There is, admittedly, some hyperbole in these words. But it is hard to believe gender-equality remains such an acute problem 20 years after Mori's own ignominious resignation from the premiership. The problem is not a uniquely Japanese one. Japan, though, stands out among Group of Seven nations as the one the International Monetary Fund routinely calls out on gender.
What makes the Mori controversy so frustrating is how tone-deaf Suga's LDP appears on the world stage. There is a long-established tendency in Japan to roll our eyes when the old-boys-club government circles the wagons. We utter shoganai, which means that it cannot be helped.
Yet as China races ahead and Southeast Asian upstarts from Indonesia to Vietnam woo multinational companies, it is long past time for Japan to properly utilize the female workforce. All available data show economies that empower women are the most innovative, productive and nimble. And, it turns out, those run by women have had the most success defeating COVID-19 -- from Taiwan to New Zealand to Germany.

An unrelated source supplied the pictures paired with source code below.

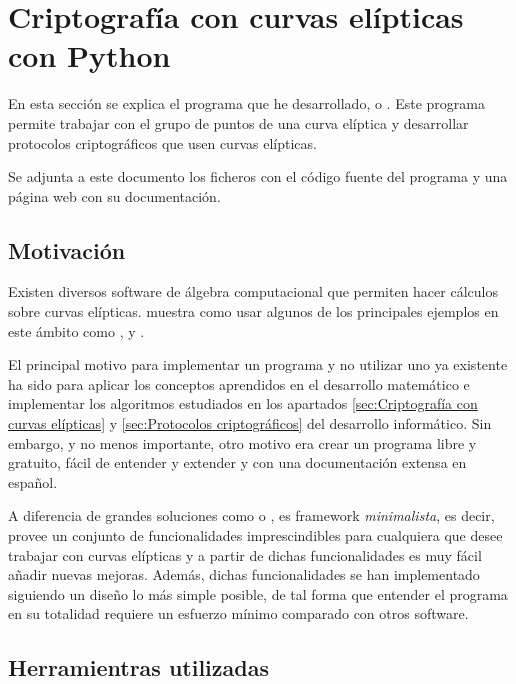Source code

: \section{Criptografía con curvas elípticas con Python}
\label{sec:Criptografía con curvas elípticas con Python}

En esta sección se explica el programa que he desarrollado,  o . Este programa permite trabajar con el grupo de puntos de una curva elíptica y desarrollar protocolos criptográficos que usen curvas elípticas.

Se adjunta a este documento los ficheros con el código fuente del programa y una página web con su documentación.

\subsection{Motivación}
\label{sub:Motivación}

Existen diversos software de álgebra computacional que permiten hacer cálculos sobre curvas elípticas. \cite{Washington:2008} muestra como usar algunos de los principales ejemplos en este ámbito como ,  y .

El principal motivo para implementar un programa y no utilizar uno ya existente ha sido para aplicar los conceptos aprendidos en el desarrollo matemático e implementar los algoritmos estudiados en los apartados \ref{sec:Criptografía con curvas elípticas} y \ref{sec:Protocolos criptográficos} del desarrollo informático. Sin embargo, y no menos importante, otro motivo era crear un programa libre y gratuito,
fácil de entender y extender y con una documentación extensa en español.

A diferencia de grandes soluciones como  o ,  es framework \emph{minimalista}, es decir, provee un conjunto de funcionalidades imprescindibles para cualquiera que desee trabajar con curvas elípticas y a partir de dichas funcionalidades es muy fácil añadir nuevas mejoras. Además, dichas funcionalidades se han implementado siguiendo un diseño lo más simple posible, de tal forma que entender el programa en su totalidad requiere un esfuerzo mínimo comparado con otros software.

\subsection{Herramientras utilizadas}
\label{sub:Herramientras utilizadas}

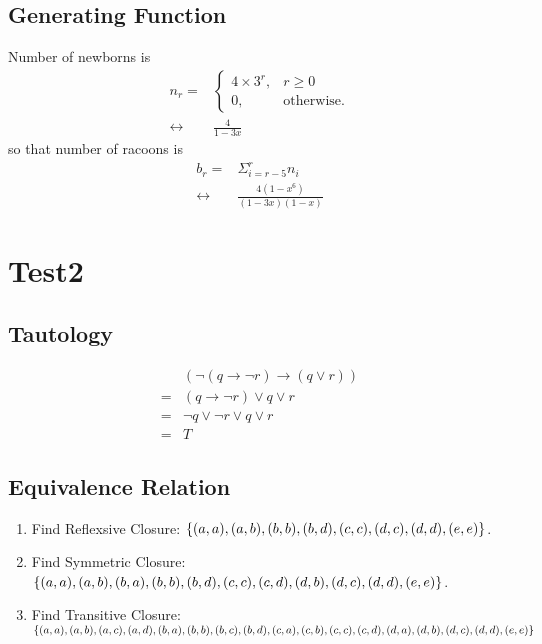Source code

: \documentclass{../../cls/sig-alternate-05-2015}
\begin{document}
\subsection{Generating Function}
Number of newborns is \begin{align}
	n_r = & \begin{cases}
	4 \times 3^r, & r \ge 0\\
	0, & \text{otherwise}.
	\end{cases}\\
	\leftrightarrow & \frac{4}{1 - 3x}
\end{align} so that number of racoons is \begin{align}
	b_r = & \Sigma_{i = r - 5}^{r} n_i\\
	\leftrightarrow & \frac{4(1 - x^6)}{(1 - 3x)(1 - x)}
\end{align}

\clearpage

\section{Test2}
\subsection{Tautology}
\begin{align}
	& (\neg (q \rightarrow \neg r) \rightarrow (q \vee r))\\
	= & (q \rightarrow \neg r) \vee q \vee r\\
	= & \neg q \vee \neg r \vee q \vee r\\
	= & T
\end{align}

\subsection{Equivalence Relation}
\begin{enumerate}
	\item Find Reflexsive Closure: $\{(a, a), (a, b), (b, b), (b, d), \\(c, c), (d, c), (d, d), (e, e)\}$.
	\item Find Symmetric Closure: $\{(a, a), (a, b), (b, a), (b, b), \\(b, d), (c, c), (c, d), (d, b), (d, c), (d, d), (e, e)\}$.
	\item Find Transitive Closure: $\{(a, a), (a, b), (a, c), (a, d), \\(b, a), (b, b), (b, c), (b, d), (c, a), (c, b), (c, c), (c, d), (d, a), \\(d, b), (d, c), (d, d), (e, e)\}$
\end{enumerate}
\end{document}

Shaking things up in Japan means trying something different. And since Mori left the prime minister's office, nine governments -- including Suga's now -- paid lip service to women. Each gave speeches and offered the odd policy tweak to close the gender divide. Each just assumed that the problem would take care of itself over time.
Not so much. Supporting a female successor to Suga in the general election that must be held by October could be the remedy. Though we are not in the business of endorsing candidates, Seiko Noda, a trailblazer in her own right, has hinted at a run.

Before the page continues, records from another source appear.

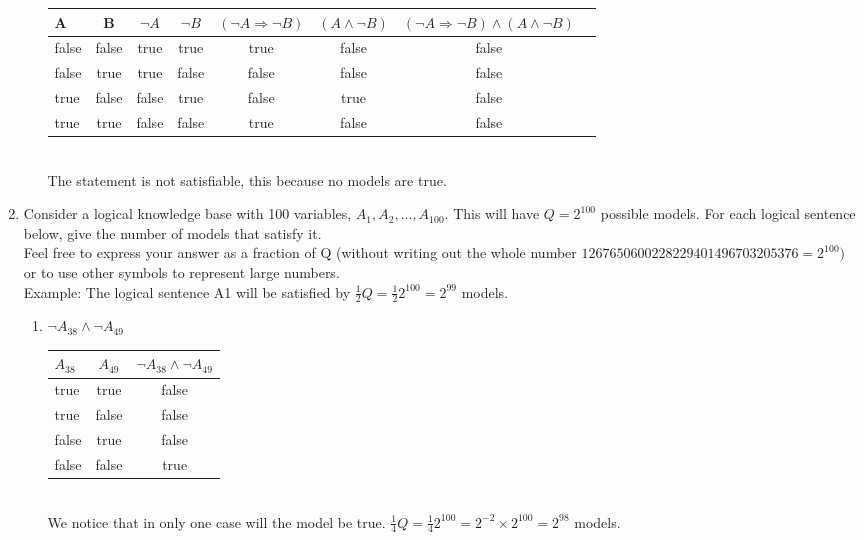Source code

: \documentclass[paper=a4, fontsize=11pt]{scrartcl} %
\numberwithin{equation}{section} %
\numberwithin{figure}{section} %
\numberwithin{table}{section} %
\begin{document}
\begin{enumerate}
\begin{enumerate}
		\begin{tabular}{l c c c c c c c}
			\hline 
			A & B & $\neg A$ & $\neg B$ & $(\neg A \Rightarrow \neg B)$ & $(A \wedge \neg B)$ & $(\neg A \Rightarrow \neg B) \wedge (A \wedge \neg B)$ \\
			\hline
			false 	& false 	& true 		& true 		& true  	&false		&false \\
			false 	& true 		& true 		& false	 	& false 	&false		&false \\
			true 	& false 	& false 	& true 		& false 	&true		&false\\
			true 	& true 		& false	 	& false		& true 	 	&false		&false\\
		\end{tabular}
		\\
		
		The statement is not satisfiable, this because no models are true.
	\end{enumerate}
	

	\item 
	Consider a logical knowledge base with 100 variables, $ A_1, A_2, . . . , A_100.$ This will have $Q =2^{100}$
	possible models. For each logical sentence below, give the number of models that satisfy it.\\

	Feel free to express your answer as a fraction of Q (without writing out the whole number
	$1267650600228229401496703205376 = 2^{100})$ or to use other symbols to represent large numbers. \\

	Example: The logical sentence A1 will be satisfied by $ \frac{1}{2}Q = \frac{1}{2}2^{100} = 2^{99}$ models.\\

	\begin{enumerate}
		\item 
		$\neg A_{38} \wedge \neg A_{49}$

		\begin{tabular}{l c c}
			\hline
			$A_{38}$ & $A_{49}$ & $\neg A_{38} \wedge \neg A_{49}$ \\
			\hline
			true 	& true 	&false\\
			true 	& false &false\\
			false 	& true  &false\\
			false 	& false &true\\
		\end{tabular}
		\\
		
		We notice that in only one case will the model be true. $\frac{1}{4}Q = \frac{1}{4}2^{100} = 2^{-2} \times 2^{100} = 2^{98}$ models.


\end{enumerate}
\end{enumerate}
\end{document}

In 1998, the lawmaker, then 37, became, at the time, Japan's youngest postwar Cabinet member. Since then, she has handled a variety of portfolios from posts and telecommunications to science and technology to gender equality.
Noda is a leading voice on ways in which highly indebted Japan should address the declining birthrate-aging population dilemma. When you look at Japan's biggest economic challenges, Noda checks many of the experience boxes voters might crave. Abe's former defense minister, lawmaker Tomomi Inada, has expressed prime ministerial ambitions to shake up the boy's club.
Bottom line, Japan does have good female leadership options, says Kathy Matsui, the former Goldman Sachs strategist who put "womenomics" on Tokyo's radar screen two decades ago. "Role models matter -- a lot," she explains. And women leaders, she notes, tend to alter a nation's priorities.
Here, let us give a shoutout to Tokyo Governor Yuriko Koike. The one-time defense minister's transparent and hands-on COVID-19 assault makes for quite a contrast to the laid-back national response by Suga and his predecessor Shinzo Abe. If Tokyo does manage to avoid canceling the Olympics set to begin in July -- still a big if -- it will be largely thanks to Koike's leadership.
Around Koike, the old-boys club is still calling the shots. "Japan seems happy to give opportunities to clueless octogenarians but overlooks women in all fields," Kingston says.
What better way to turn the page than breaking Japan's ultimate political glass ceiling? Over the last 20 years, a succession of male leaders ran Japan's equality hopes into the ground. In 2006, the first year World Economic Forum published its gender index, Japan ranked 79th. Today, it is 121st.
Why not give a female prime minister a shot? Japan has tried just about everything imaginable to boost growth and eradicate deflationary forces. Just not the one thing many economists agree would work: giving the women a chance to lead.